I like using RecipeSource to gather recipes over the 'net and I buy recipebooks and read them through like a novel to gather ideas for meals, snacks, pot-lucks, etc. As I try the recipe, I might modify it and write it down on a recipe-card for one of my two boxes of recipes .. 

Of course, I haven't tried any of those that I listed, but, reading through them, they seem like they could turn out alright.

BTW: Fried Green Tomatoes I would change-up. I hate salt and am alergic to pepper (black / white) so I would probably make a mix of cornmeal, chipotle, garlic-powder and onion-powder, dip each piece of tomato into a bowl of whipped eggs, dip into the cornmeal-mix and then fry in a large cast-iron frying pan right beside slow-cooking bacon and serve together with a slice of toast soaked in fresh butter and maple syrup.

Any left-over whipped egg would be cooked up as scrambled-eggs after the bacon and tomatoes had been removed .. some diced green-peppers, diced onion and all the left-over drippings from cooking previously ..


----------



## TechAdmin (Oct 1, 2008)

KC8UXU said:


> What is this thing called Google?
> 
> Thanks.......I thought forum members might have some favorite recipes or suggestions..........
> 
> I am leaning towards salsa....due to a Jalapeno and tomato harvest....might throw in some green tomatoes.


Salsa is great. You can bottle it and it keeps well.


----------



## mmszbi (Nov 14, 2009)

dill pickled green tomatoes ROCK! Make your brine as normal, cut and slice up the tomatoes into wedges, stuff them into your jars, add a teaspoon of dill and mustard seed to the jars, pour in your brine and waterbath....yummy!

I also add a big slice of jalapeno or fresno pepper in with them.


----------



## TechAdmin (Oct 1, 2008)

mmszbi said:


> dill pickled green tomatoes ROCK! Make your brine as normal, cut and slice up the tomatoes into wedges, stuff them into your jars, add a teaspoon of dill and mustard seed to the jars, pour in your brine and waterbath....yummy!
> 
> I also add a big slice of jalapeno or fresno pepper in with them.

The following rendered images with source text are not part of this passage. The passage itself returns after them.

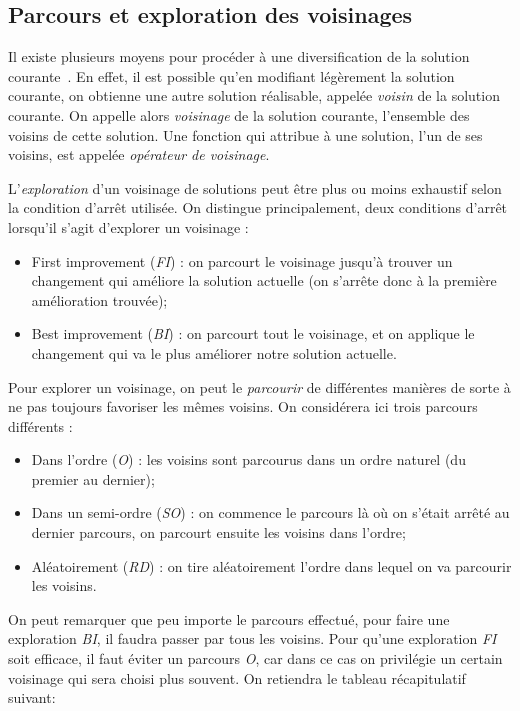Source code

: \documentclass[a4paper,11pt]{article}%
\begin{document}
\subsection{Parcours et exploration des voisinages}
\label{voisinage}

Il existe plusieurs moyens pour procéder à une diversification de la solution courante~\cite{ME_2012}.
En effet, il est possible qu'en modifiant légèrement la solution courante, on obtienne une autre solution réalisable, appelée \emph{voisin} de la solution courante.
On appelle alors \emph{voisinage} de la solution courante, l'ensemble des voisins de cette solution.
Une fonction qui attribue à une solution, l'un de ses voisins, est appelée \emph{opérateur de voisinage}.

L'\emph{exploration} d'un voisinage de solutions peut être plus ou moins exhaustif selon la condition d'arrêt utilisée.
On distingue principalement, deux conditions d'arrêt lorsqu'il s'agit d'explorer un voisinage :

\begin{itemize}
\item First improvement (\emph{FI}) : on parcourt le voisinage jusqu'à trouver un changement qui améliore la solution actuelle (on s'arrête donc à la première amélioration trouvée);
\item Best improvement (\emph{BI}) : on parcourt tout le voisinage, et on applique le changement qui va le plus améliorer notre solution actuelle. 
\end{itemize}

Pour explorer un voisinage, on peut le \emph{parcourir} de différentes manières de sorte à ne pas toujours favoriser les mêmes voisins. On considérera ici trois parcours différents : 

\begin{itemize}
\item Dans l'ordre (\emph{O}) : les voisins sont parcourus dans un ordre naturel (du premier au dernier);
\item Dans un semi-ordre (\emph{SO}) : on commence le parcours là où on s'était arrêté au dernier parcours, on parcourt ensuite les voisins dans l'ordre;
\item Aléatoirement (\emph{RD}) : on tire aléatoirement l'ordre dans lequel on va parcourir les voisins. 
\end{itemize}

On peut remarquer que peu importe le parcours effectué, pour faire une exploration \emph{BI}, il faudra passer par tous les voisins. Pour qu'une exploration \emph{FI} soit efficace, il faut éviter un parcours \emph{O}, car dans ce cas on privilégie un certain voisinage qui sera choisi plus souvent. On retiendra le tableau récapitulatif suivant:
\end{document}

I never thought to pickle tomatoes. I had a recipe that made tomato jelly and it was terrible. I just stayed away from them, and occasionally dried a few.


----------



## Sonnyjim (Sep 17, 2009)

I would eat green tomatoes in a SHTF situation. It's not right now so I'd just go to the farmers market and get some nice juicy red ones for cheap.


----------



## rwc1969 (Jul 13, 2009)

Wrap em individual in black and white newspaer or put in a brown paper bag. they'll ripen. Or, just bread and fry em. MMM MMM good!


----------



## TechAdmin (Oct 1, 2008)

Sonnyjim said:


> I would eat green tomatoes in a SHTF situation. It's not right now so I'd just go to the farmers market and get some nice juicy red ones for cheap.


I'm with Jim on this one. I had green tomatoes fried once and it didn't do it for me. I was probably six though. Maybe it's time to give it a try again.


----------



## Expeditioner (Jan 6, 2009)

Dean said:


> I'm with Jim on this one. I had green tomatoes fried once and it didn't do it for me. I was probably six though. Maybe it's time to give it a try again.


Fried green tomatoes and beer........:beercheer:. 
Ranks right up there with fried pickles!


----------



## TechAdmin (Oct 1, 2008)

I've had fried pickles and they were good. I'm going to try it this weekend. If it's terrible or I get sick no one that recommended it will hear the end of it!


----------



## LilRedHen (Aug 28, 2011)

rwc1969 said:


> Wrap em individual in black and white newspaer or put in a brown paper bag. they'll ripen. Or, just bread and fry em. MMM MMM good!


I usually wrap mine in newspaper too, put in a box and put in the coolest place in the house. I've had ripe tomatoes for Thanksgiving and once for Christmas that way.


----------